The present is not an ordinary case, however, and the appellant is a far from typical offender. The offending in this case might best be described as ‘hopeless’. It was only ever going to hurt the appellant. There was never any prospect that her insurer might pay upon any claim that she might make. As a result of her offending, the appellant, who has led what can only be described as a deprived and sad life, has lost her home. The substantial psychiatric problems from which she suffers made her an entirely inappropriate vehicle for general deterrence.[3]
[3]R v Mooney (1978) 2 Crim LJ 351; Verdins (2007) 16 VR 269, 272–4 [14]–[22].
In our view, no custodial punishment was called for in this case. The proper exercise of the sentencing discretion in this case required the making of a community correction order, with appropriate conditions as to treatment and supervision. Unfortunately, by the time the appellant’s case came to this Court, the appellant had already served in excess of nine months’ imprisonment. Further, an affidavit, sworn by the Assistant Commissioner, Sentence Management Branch, of Corrections Victoria on 10 August 2015, disclosed that the appellant’s time in custody had been significantly harder for her than it would have been for a person of normal mental health — or even for a person with a lesser degree of psychiatric difficulty than the appellant’s.

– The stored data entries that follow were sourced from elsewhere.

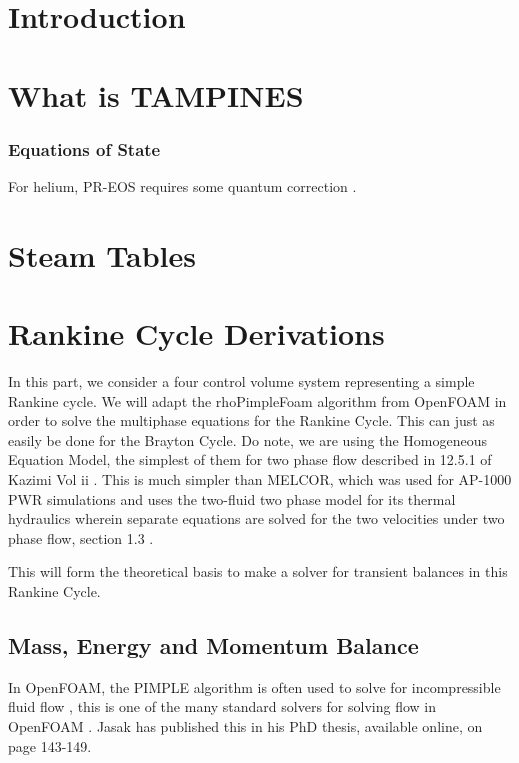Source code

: \documentclass[masters]{ucbthesis}
\renewcommand{\_}{\kern-1.5pt\textunderscore\kern-1.5pt}
\begin{document}
\part{Introduction}

\part{What is TAMPINES}


\section{Equations of State}

For helium, PR-EOS requires some quantum 
correction \citep{aasen2020accurate}.


\part{Steam Tables}

\part{Rankine Cycle Derivations}

In this part, we consider a four control volume system representing a 
simple Rankine cycle. We will adapt the rhoPimpleFoam algorithm from 
OpenFOAM in order to solve the multiphase equations for the Rankine Cycle.
This can just as easily be done for the Brayton Cycle. Do note, we 
are using the Homogeneous Equation Model, the simplest of them for 
two phase flow described in 12.5.1 of Kazimi Vol ii
\citep{todreas2021nuclear}. This is much simpler than MELCOR, which 
was used for AP-1000 PWR simulations \citep{malicki2019development}
and uses the two-fluid two phase model for its thermal hydraulics \cite{kim2014sensitivity}
wherein separate equations are solved for the two velocities under two 
phase flow, section 1.3 \citep{gauntt2000melcor}.

This will form the theoretical basis to make a solver 
for transient balances in this Rankine Cycle.

\chapter{Mass, Energy and Momentum Balance}

In OpenFOAM, the PIMPLE algorithm is often used to solve for incompressible 
fluid flow \citep{devolder2015review,greenshields2022notes}, this is one of the many standard 
solvers for solving flow in OpenFOAM \citep{penttinen2011pimplefoam}.
Jasak has published this in his PhD thesis, available online,
\citep{jasak1996error} on page 143-149.
\end{document}
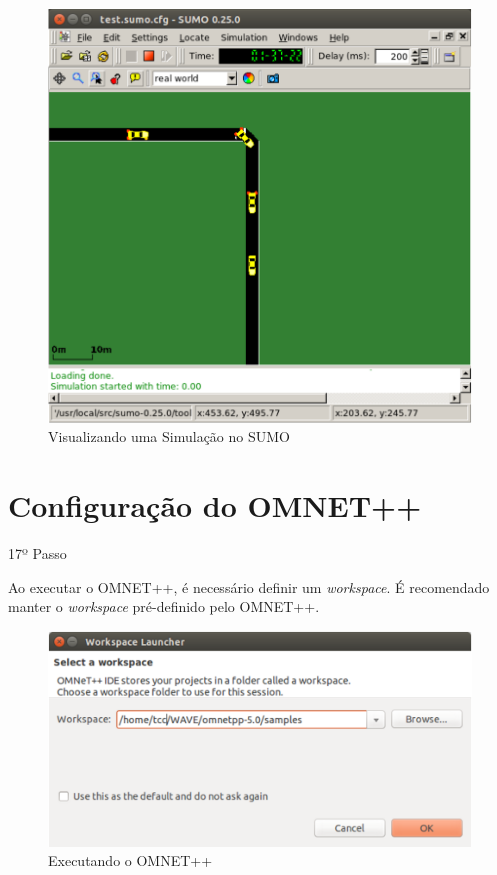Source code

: \documentclass[
12pt,				%
openright,			%
oneside,			%
a4paper,			%
brazil,				%
]{abntex2}
\begin{document}
{\begin{anexosenv}
                \begin{figure} [H]
	                \centering
	                \includegraphics[scale=.4]{figuras/aneB/55EntendendoSimulacaoTeste}
	                \caption{\label{fig_55}Visualizando uma Simulação no SUMO}
                \end{figure}
				
        	\section{Configuração do OMNET++}
        	\label{anexo:ConfOmnet}

            	\begin{description}
	                \item[17º Passo]
	            \end{description}
	            \par Ao executar o OMNET++, é necessário definir um \textit{workspace}. É recomendado manter o \textit{workspace} pré-definido pelo OMNET++.
		            
                \begin{figure} [H]
	                \centering
	                \includegraphics[scale=.4]{figuras/aneB/56ExecutandoOmnet}
	                \caption{\label{fig_56}Executando o OMNET++}
                \end{figure}
                

\end{anexosenv}}
\end{document}
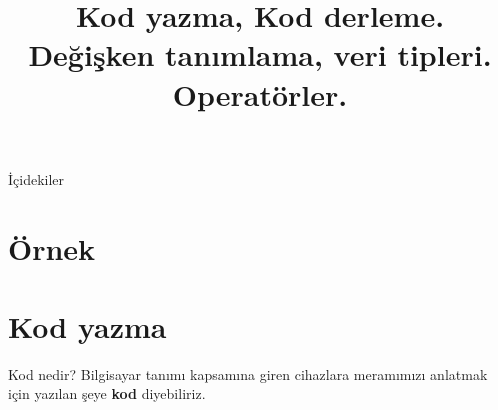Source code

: 
\title[Ders 1] {Kod yazma, Kod derleme. Değişken tanımlama, veri tipleri. Operatörler.}

\frame{\titlepage}
\begin{frame}[fragile]{İçidekiler}
    \tableofcontents
\end{frame}
\section{Örnek}
\begin{frame}[fragile]
    
\end{frame}
\section{Kod yazma}
\begin{frame}[fragile]{Kod nedir?}
    Bilgisayar tanımı kapsamına giren cihazlara meramımızı anlatmak için yazılan şeye \textbf{kod} diyebiliriz.
\end{frame}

While a community correction order is likely to have been of some benefit in the rehabilitation of the appellant it would also have operated punitively. Given the amount of time the appellant had already spent in custody, we concluded that no further punishment was warranted. Accordingly, there was no basis for the imposition of a CCO, even though the treatment conditions would undoubtedly have benefited the appellant and the community. As this Court made clear in Boulton v The Queen,[4] the principle of proportionality precludes the imposition of a sentence merely for the purpose of protecting the community.
[4][2014] VSCA 342, [67].
For those reasons, we allowed the appeal, quashed the sentence below and resentenced the appellant to time served.
Orders
The structure of the sentence is as follows. We sentence the appellant to 290 days’ imprisonment on each charge. On charge 2, she falls to be sentenced as a serious arson offender.[5] For the purposes of s 6E, we direct that there be no cumulation. We declare that the appellant had already served 290 days in custody under the sentence. But for her plea of guilty, we would have sentenced her to a term of imprisonment of 12 months, coupled with a 2 year community correction order with conditions as to treatment and supervision.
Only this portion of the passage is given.